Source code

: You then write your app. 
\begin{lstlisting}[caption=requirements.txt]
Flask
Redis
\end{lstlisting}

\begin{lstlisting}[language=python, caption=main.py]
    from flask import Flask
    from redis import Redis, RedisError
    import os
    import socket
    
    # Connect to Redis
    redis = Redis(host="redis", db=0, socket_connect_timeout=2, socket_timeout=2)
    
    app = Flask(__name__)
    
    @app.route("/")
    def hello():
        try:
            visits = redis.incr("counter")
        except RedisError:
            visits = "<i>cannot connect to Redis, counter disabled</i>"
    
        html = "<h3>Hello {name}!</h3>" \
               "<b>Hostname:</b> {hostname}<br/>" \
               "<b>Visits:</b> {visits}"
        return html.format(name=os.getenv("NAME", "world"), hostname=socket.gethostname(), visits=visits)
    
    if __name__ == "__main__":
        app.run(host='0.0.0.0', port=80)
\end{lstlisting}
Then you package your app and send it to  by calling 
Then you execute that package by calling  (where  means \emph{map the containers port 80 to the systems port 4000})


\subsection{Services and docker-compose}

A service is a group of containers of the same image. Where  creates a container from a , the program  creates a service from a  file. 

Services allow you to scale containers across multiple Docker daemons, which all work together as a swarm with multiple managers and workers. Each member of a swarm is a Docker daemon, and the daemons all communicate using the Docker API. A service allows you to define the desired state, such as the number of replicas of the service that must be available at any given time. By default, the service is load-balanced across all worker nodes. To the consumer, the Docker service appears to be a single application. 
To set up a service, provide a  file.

···

**Exercise description:**
Pick out, from the lines above, every one that contains the string "begin".

**Expected answer:**
\begin{lstlisting}[caption=requirements.txt]
\begin{lstlisting}[language=python, caption=main.py]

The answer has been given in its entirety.